The. defendant Osborne was a salesman for appellants and generally used a car for demonstration purposes furnished by appellants. On the day in question, this car was in for repairs and Osborne was using another car which bore the appellants’ license plate, dealer 525. He had no regular hours of employment. His business was to sell automobiles upon commission, appellants furnishing car, gasoline and equipment. His territory included that between Auburn and Franklin. The accident occurred near Black Diamond, in Osborne’s territory. He had been in Enumclaw in the morning, and in the afternoon started for Franklin. It was on the return that the accident occurred. He had sold a car in Franklin, near Black Diamond, and had prospects in that territory and in Franklin.

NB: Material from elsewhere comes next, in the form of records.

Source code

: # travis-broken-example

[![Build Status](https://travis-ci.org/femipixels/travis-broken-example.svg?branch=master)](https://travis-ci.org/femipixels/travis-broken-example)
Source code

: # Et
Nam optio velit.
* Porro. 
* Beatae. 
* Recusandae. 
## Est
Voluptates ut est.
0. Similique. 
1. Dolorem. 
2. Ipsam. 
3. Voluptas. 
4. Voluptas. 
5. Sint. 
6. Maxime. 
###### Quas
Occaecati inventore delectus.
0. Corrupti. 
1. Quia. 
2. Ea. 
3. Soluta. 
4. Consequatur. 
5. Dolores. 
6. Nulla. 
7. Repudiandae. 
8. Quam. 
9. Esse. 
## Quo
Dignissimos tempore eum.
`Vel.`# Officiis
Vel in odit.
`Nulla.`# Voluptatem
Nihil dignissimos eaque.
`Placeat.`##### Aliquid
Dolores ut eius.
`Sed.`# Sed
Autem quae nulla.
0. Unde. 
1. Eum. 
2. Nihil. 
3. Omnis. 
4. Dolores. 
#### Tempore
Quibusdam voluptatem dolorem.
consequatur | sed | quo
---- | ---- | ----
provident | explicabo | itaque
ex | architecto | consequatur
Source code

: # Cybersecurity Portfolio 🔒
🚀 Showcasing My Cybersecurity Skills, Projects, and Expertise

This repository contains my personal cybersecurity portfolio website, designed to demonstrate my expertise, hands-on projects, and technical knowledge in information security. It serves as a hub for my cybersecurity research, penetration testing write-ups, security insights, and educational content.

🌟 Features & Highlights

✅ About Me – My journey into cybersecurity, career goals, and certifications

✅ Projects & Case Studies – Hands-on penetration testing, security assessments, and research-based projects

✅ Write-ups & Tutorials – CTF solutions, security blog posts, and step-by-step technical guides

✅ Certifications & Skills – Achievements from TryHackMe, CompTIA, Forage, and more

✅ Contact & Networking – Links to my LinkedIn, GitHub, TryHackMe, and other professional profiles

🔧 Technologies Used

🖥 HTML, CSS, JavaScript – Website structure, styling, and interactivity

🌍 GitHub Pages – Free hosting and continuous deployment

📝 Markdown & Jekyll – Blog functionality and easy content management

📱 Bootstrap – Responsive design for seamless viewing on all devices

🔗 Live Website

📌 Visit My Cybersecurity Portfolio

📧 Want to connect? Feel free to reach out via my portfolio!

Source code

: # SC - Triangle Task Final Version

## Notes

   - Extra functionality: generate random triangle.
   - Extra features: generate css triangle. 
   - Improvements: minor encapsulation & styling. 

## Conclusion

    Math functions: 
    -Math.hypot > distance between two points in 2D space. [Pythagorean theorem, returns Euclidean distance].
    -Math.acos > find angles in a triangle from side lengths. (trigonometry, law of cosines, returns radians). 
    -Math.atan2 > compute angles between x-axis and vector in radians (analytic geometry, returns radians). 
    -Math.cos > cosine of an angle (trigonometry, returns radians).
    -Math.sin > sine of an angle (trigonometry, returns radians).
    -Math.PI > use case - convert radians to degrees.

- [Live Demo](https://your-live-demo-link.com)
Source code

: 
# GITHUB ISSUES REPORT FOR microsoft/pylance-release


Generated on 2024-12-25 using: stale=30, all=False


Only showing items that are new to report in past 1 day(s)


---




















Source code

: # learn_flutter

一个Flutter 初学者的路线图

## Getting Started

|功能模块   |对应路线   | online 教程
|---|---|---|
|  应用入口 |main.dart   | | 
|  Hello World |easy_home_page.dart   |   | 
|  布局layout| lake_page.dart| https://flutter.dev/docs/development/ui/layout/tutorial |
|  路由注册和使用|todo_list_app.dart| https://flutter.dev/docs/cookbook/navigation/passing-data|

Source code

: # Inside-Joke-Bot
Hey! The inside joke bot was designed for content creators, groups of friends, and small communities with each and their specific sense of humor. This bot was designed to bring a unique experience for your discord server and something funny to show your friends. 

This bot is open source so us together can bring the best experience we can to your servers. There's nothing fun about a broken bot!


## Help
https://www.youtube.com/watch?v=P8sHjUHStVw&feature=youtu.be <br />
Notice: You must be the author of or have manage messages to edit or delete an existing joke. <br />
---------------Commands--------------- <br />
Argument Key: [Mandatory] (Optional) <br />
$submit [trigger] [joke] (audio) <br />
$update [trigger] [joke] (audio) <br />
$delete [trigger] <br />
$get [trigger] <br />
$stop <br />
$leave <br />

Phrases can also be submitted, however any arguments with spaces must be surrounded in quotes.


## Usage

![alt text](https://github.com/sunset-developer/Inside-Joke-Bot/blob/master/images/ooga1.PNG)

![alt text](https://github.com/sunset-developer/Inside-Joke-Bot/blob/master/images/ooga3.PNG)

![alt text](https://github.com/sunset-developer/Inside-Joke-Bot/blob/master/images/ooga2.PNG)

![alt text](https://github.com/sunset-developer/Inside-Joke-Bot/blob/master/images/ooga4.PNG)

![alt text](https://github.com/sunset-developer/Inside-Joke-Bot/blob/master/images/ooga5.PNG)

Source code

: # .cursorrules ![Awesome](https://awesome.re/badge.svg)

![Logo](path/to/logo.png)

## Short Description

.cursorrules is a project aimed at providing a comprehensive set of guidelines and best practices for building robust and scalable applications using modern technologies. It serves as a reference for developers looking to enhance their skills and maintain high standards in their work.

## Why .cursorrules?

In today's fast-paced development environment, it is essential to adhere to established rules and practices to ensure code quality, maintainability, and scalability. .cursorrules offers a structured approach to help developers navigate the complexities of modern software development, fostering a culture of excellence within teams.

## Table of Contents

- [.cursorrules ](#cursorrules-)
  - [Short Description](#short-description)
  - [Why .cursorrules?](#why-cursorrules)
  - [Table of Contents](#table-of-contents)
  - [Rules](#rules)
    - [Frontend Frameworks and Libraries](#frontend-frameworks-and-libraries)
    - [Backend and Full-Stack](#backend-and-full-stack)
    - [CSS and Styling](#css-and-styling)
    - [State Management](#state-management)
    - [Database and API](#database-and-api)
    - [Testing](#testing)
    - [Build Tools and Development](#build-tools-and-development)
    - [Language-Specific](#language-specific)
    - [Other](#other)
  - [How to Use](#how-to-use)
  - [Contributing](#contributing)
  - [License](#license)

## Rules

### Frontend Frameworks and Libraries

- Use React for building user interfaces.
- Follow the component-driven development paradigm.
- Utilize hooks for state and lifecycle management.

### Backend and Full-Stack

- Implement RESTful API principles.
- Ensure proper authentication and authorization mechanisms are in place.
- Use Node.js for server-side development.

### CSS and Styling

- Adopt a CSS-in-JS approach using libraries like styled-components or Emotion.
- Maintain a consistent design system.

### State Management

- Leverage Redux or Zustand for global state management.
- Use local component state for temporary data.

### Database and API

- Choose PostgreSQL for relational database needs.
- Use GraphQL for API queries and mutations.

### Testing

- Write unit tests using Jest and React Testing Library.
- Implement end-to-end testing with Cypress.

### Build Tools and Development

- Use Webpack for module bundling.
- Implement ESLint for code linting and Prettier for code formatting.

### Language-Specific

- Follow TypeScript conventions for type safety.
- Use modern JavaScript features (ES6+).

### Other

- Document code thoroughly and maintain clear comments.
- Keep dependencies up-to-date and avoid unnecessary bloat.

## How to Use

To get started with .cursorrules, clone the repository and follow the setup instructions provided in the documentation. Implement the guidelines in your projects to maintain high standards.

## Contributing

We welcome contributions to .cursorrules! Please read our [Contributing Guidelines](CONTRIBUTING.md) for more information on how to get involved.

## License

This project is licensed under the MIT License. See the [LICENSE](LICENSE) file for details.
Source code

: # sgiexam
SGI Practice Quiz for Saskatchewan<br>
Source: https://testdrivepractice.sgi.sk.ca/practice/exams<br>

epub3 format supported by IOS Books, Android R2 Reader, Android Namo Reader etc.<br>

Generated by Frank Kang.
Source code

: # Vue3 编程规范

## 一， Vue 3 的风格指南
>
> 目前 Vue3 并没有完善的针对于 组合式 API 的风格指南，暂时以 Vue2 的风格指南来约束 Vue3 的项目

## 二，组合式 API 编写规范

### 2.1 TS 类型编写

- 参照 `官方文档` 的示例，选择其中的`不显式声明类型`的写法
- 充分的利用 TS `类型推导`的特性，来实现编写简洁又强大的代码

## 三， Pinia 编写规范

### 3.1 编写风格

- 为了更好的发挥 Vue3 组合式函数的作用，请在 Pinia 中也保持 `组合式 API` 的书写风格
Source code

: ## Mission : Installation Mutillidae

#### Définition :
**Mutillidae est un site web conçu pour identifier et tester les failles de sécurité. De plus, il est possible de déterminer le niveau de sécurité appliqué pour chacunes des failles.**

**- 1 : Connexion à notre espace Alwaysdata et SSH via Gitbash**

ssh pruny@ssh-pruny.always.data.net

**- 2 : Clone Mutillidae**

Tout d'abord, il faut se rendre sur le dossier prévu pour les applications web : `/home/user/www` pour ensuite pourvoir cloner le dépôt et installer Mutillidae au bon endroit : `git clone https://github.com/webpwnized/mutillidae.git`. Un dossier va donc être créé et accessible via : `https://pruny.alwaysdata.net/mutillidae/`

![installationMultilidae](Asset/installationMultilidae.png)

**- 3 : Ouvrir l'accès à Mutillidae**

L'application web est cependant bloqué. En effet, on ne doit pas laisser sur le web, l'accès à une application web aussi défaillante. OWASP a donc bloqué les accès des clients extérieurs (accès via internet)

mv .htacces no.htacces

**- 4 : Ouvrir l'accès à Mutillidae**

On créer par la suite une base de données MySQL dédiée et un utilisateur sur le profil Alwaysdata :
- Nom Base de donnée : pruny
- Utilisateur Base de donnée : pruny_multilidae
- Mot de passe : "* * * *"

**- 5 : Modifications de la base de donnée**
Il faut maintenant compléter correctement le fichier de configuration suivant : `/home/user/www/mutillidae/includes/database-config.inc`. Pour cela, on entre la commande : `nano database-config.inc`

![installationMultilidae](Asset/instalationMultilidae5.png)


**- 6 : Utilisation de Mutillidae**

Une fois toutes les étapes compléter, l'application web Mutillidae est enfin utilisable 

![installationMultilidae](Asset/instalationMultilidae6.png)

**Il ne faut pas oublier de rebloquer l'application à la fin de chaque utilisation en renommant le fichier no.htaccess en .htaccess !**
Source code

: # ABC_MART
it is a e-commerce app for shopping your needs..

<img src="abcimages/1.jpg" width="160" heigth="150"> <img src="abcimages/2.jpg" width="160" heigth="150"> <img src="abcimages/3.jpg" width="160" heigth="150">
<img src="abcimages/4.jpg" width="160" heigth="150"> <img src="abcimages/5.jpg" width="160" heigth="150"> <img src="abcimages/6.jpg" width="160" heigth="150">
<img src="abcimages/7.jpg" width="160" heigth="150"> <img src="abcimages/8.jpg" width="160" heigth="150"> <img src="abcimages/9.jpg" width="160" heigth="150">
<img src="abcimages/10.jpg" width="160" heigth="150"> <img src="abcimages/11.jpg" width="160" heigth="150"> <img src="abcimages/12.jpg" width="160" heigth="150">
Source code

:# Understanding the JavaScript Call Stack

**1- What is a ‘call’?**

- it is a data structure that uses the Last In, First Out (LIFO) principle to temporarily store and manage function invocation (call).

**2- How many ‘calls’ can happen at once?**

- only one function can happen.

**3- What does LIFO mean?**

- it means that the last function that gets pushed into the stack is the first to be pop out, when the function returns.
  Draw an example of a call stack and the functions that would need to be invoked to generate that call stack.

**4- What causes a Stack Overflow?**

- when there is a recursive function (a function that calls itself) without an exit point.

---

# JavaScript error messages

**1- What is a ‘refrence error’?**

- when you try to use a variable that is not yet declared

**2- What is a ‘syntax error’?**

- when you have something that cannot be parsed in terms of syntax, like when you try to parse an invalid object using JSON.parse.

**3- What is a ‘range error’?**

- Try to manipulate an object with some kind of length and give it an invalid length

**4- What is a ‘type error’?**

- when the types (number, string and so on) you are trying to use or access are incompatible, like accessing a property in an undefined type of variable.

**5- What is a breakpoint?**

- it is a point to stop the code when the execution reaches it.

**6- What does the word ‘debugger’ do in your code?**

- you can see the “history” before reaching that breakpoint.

The only question on this appeal is whether or not the defendant Osborne, at the time of the accident, was in the employment of appellants. It appears that Osborne testified in the case that, upon his return in the morning, he discovered that his wife was ill and decided to take her out for a little fresh air and recreation that afternoon; that he did not see or call on any prospects and did not have that purpose in mind. One of the witnesses, Marshall, a copartner of appellants, testified that he had given orders to Osborne not to go to Black Diamond because there was a strike on at that place. He further testified that it was the rule that the cars had to be reported out and reported in. But the testimony shows that Osborne did not always comply with the rule in that regard. Osborne testified that he had frequently solicited orders in this same territory and that he was selling cars wherever he could sell them. He was asked:
*696“Q. If anybody had offered to buy a car that day you would have stepped down for it? A. Yes. Q. That is what you are always looking for? A. That is the way I get my bread and butter. Q. That is what you were doing at that time? A. Yes, sir.”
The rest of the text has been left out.